Overall, this PhD work has produced a catalog of more than a thousand MAGs
found in lakes and woodchip bioreactors, many of which are lignocellulosedegrading
denitrifiers. This may serve as a large resource for future work. Isolation
attempts of these may characterize their denitrifying phenotype, their expression
of enzymes in mono- or co-culture with respect to anoxic (denitrifying), microoxic,
and oxic conditions, as well as investigate their expression and utilization of
oxidative enzymes in anoxia. Mikroorganismer finnes overalt, og man regner med at det finnes millioner av arter, men bare en liten brøkdel av dem har blitt isolert og grundig karakterisert. Derfor er mange habitater fortsatt i stor grad uutforsket, og de kan ha et uutnyttet potensial når det gjelder å finne nye enzymer og veier som kan dempe eller motvirke mange av miljøutfordringene vi står overfor i dag, blant annet de stadig økende utslippene av klimagasser, den globale temperaturøkningen og tapet av biologisk mangfold verden over.

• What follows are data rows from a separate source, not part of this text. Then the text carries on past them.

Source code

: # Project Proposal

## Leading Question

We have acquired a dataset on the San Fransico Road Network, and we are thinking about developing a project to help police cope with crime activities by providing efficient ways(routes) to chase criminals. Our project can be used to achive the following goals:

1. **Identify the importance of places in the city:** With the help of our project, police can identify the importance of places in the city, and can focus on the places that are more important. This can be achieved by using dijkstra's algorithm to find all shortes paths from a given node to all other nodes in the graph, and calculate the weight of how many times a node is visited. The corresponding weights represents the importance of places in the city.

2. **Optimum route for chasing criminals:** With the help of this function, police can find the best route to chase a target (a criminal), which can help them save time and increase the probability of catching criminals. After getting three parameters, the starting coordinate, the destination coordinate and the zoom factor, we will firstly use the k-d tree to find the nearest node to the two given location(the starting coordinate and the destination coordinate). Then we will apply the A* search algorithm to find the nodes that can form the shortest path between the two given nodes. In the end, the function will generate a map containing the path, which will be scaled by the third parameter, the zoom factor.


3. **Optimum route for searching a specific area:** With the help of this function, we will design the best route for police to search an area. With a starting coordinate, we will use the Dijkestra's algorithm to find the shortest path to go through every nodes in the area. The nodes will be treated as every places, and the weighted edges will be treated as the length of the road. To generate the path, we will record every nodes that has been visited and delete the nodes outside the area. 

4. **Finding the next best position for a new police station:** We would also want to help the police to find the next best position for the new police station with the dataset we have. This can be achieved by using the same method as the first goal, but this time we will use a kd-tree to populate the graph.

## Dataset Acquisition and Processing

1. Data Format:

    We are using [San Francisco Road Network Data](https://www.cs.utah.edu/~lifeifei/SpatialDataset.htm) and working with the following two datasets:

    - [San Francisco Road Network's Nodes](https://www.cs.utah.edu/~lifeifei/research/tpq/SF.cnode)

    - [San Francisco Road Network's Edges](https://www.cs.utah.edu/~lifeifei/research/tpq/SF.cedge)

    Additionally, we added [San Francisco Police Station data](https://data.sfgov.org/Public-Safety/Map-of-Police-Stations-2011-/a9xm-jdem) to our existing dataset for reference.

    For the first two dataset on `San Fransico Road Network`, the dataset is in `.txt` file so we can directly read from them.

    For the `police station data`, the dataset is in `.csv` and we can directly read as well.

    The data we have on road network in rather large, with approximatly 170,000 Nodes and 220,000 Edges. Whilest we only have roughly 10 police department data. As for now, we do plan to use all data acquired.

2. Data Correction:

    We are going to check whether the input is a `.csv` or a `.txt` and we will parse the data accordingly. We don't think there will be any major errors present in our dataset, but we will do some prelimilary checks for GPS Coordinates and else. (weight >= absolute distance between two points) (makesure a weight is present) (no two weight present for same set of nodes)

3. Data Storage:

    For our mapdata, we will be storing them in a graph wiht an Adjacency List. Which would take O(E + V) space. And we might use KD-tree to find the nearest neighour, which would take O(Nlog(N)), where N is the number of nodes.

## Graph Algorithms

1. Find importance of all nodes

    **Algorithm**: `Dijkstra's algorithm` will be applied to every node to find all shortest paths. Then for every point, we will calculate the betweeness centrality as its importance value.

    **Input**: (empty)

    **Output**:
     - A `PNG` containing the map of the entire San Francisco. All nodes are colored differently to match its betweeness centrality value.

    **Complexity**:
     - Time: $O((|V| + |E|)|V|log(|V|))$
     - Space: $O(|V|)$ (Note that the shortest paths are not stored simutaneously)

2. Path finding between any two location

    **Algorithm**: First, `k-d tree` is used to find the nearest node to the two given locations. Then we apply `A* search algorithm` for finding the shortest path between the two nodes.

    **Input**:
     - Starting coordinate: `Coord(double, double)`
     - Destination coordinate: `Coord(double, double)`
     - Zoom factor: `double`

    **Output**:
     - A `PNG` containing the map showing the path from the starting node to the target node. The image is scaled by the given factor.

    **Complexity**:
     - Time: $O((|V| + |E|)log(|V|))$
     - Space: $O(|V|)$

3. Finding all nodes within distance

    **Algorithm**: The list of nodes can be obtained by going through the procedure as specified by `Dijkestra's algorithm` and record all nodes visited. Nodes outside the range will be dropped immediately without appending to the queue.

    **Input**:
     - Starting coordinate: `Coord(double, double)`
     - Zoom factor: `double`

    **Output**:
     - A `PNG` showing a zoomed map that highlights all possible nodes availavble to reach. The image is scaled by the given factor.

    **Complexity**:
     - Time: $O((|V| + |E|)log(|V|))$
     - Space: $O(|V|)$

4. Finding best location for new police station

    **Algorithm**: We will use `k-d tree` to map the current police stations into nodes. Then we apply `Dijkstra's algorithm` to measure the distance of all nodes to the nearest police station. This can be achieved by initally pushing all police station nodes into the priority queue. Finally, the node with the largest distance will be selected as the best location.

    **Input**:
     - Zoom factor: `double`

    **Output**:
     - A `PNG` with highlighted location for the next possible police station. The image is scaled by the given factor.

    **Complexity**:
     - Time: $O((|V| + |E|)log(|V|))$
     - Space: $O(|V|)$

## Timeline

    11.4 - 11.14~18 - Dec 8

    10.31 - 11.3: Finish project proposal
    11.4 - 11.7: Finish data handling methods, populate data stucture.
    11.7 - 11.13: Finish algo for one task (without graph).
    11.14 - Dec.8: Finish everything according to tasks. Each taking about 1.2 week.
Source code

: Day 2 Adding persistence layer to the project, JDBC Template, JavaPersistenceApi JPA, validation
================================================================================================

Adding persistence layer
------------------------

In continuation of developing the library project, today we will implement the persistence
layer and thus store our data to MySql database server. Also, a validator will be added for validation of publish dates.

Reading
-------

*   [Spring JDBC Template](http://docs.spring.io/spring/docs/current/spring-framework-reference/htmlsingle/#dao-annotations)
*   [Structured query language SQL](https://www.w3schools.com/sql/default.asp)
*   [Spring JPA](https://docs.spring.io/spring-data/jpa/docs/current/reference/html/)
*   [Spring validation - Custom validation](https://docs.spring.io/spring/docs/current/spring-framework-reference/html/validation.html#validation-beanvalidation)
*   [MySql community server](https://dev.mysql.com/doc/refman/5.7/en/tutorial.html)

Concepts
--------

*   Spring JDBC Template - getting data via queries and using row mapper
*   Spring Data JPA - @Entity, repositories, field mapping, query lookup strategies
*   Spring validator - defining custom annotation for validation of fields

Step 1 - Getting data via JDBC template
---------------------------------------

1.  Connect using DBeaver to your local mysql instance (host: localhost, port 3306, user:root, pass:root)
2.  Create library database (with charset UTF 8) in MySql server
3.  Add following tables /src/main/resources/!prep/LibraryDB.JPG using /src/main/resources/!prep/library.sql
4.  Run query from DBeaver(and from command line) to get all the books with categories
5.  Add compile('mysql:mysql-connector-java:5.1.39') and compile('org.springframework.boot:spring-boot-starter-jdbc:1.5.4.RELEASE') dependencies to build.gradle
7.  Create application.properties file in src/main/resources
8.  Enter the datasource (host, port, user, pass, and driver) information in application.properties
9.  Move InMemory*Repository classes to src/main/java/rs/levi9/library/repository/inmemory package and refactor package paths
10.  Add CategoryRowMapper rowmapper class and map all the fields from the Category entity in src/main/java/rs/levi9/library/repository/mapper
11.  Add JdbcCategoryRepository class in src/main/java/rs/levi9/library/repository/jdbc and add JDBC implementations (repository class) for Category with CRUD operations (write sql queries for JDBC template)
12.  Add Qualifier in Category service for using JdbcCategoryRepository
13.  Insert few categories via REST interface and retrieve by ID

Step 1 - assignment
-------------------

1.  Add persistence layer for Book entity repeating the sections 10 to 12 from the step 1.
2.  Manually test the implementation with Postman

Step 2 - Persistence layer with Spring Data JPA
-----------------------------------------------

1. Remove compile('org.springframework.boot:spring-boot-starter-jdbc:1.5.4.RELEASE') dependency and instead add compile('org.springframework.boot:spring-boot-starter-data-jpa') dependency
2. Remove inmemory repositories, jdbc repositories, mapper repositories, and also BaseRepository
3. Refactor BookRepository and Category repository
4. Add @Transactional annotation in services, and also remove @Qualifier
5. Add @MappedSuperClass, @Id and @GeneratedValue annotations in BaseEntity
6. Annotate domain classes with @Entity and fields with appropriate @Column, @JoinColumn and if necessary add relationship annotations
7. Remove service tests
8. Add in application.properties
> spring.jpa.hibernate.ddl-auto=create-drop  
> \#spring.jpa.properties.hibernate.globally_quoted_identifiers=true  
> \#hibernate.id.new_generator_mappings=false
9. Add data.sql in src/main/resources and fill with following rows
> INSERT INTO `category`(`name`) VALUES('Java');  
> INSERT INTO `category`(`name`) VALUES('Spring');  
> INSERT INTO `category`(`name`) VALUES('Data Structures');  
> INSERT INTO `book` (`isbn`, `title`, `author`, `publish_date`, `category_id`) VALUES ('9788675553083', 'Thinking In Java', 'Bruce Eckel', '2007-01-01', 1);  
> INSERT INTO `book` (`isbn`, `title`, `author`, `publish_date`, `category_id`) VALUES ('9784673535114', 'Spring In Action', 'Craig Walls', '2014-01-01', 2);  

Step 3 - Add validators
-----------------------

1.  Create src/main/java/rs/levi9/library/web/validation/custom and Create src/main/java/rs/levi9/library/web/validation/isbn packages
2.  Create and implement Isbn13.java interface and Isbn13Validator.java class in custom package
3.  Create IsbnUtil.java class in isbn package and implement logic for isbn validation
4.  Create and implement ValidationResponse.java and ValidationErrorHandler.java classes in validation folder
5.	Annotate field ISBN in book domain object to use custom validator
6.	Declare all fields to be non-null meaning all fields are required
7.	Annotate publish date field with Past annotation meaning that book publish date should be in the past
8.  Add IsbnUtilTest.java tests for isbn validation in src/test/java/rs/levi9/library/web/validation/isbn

Kulturuavhengige metoder, som meta-omikk, har i løpet av de siste tiårene revolusjonert mikrobiell økologi og bidratt massivt til ny forståelse av den mikrobielle “mørke materien”. I denne avhandlingen har jeg utforsket definerte habitater som er rike på nitrat og lignocellulose. Denne kombinasjonen synes jeg er interessant fordi nedbrytning av lignocellulose under denitrifiserende forhold til dags dato er lite studert og innehar potensiale for nye oppdagelser. Nedbrytning av lignocellulose har blitt grundig studert under aerobe forhold, noe som viser at oksidative enzymer spiller en viktig rolle i nedbrytningen av både lignin og (hemi)cellulose. Det er også relativt godt studert under anaerobe forhold, der mikroorganismene bruker sofistikerte enzymsystemer for koordinert og effektiv nedbrytning. Under denitrifikasjon gjenstår det imidlertid å finne svar på hvilke nedbrytningsstrategier mikroorganismene bruker, og om de eventuelt benytter seg av oksidative enzymer.